Born July 1972 and a physiotherapy graduate of the University of East Anglia, she spent 20 years in the NHS, first as a care worker and then as a senior physiotherapist in intensive care and acute medicine, work in ITU where she saw patients die, before becoming Head of Health at Unite, the UK's largest trade union. That combination of clinical frontline experience and trade union leadership gives her a dual authority on health that few MPs possess.
She is Vice Chair of the Health and Social Care Select Committee. She has advanced legislation to regulate short term holiday lets, directly relevant to York where Airbnb style rentals have displaced long term housing, and introduced a Bill to tackle bullying at work, specific legislative contributions to her name. Her shadow career included Shadow Minister for Rail and Transport, Shadow Secretary of State for Environment, Food and Rural Affairs (2016-2017, resigned over Article 50), and further frontbench roles until she resigned in 2021 over compulsory Covid vaccination for NHS staff. "There are lines I can't cross because of where I come from in politics with my faith," she told the chief whip during the 2025 welfare crisis.

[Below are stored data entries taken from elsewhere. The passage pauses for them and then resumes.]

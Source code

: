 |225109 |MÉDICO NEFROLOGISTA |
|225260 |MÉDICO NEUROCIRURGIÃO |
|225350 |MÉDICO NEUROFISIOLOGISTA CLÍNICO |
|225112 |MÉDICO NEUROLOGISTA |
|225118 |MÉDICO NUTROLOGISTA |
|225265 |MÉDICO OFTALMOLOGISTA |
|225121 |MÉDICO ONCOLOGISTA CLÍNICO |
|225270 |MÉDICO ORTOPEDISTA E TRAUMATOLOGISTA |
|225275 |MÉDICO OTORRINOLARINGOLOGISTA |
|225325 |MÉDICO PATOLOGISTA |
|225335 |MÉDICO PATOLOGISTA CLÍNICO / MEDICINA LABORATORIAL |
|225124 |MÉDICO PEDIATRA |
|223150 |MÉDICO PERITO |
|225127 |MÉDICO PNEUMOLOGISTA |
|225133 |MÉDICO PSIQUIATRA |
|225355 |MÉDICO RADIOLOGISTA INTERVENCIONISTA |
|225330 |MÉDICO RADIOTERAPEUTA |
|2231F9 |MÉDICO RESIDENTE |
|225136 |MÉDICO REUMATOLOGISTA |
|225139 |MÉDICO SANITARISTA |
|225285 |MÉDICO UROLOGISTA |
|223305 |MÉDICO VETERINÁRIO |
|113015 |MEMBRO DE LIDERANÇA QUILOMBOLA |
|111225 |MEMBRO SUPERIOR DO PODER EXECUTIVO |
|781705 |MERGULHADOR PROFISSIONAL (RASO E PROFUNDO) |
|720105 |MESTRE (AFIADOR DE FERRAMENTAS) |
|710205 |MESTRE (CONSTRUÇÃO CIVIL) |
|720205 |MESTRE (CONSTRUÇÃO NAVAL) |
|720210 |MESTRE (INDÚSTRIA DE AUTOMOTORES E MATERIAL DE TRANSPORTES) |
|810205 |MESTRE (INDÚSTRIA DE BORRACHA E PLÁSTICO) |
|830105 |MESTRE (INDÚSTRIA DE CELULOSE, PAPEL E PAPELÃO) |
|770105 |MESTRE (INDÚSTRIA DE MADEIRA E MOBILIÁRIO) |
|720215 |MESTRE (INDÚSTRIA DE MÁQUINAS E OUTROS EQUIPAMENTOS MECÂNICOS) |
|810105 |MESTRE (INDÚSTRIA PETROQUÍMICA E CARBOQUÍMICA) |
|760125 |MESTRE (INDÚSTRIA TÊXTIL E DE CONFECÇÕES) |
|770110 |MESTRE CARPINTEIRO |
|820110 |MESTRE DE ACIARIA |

After the whip was restored she said: "I should never have been suspended in the first place. All I did was speak up for disabled people and especially people in poverty." She told the BBC: "I don't see myself as a rebel."
The Green Party took 5,185 votes (11.9 percent) in York Central in 2024. During her suspension some constituents called for her resignation, arguing her independent status undermined her mandate. She remained and was reinstated.
Maskell's strengths include 20 years of NHS clinical experience including ITU, Unite Head of Health providing trade union leadership, Vice Chair of the Health Select Committee, the welfare rebellion leadership forcing concrete government concessions, the short term holiday lets legislation, the bullying at work bill, a 19,154 majority, and the demonstrated willingness to accept the whip being withdrawn over principle. Her weaknesses include four separate frontbench resignations or removals (Article 50, compulsory vaccination, and the 2025 welfare suspension), no ministerial office despite a decade in Parliament, constituency backlash during the suspension, and the growing Green vote in York. At 53, with a safe seat and the vice chair of the health committee, she has both platform and record. The welfare rebellion produced an actual policy change. That is more than most backbenchers achieve in a career.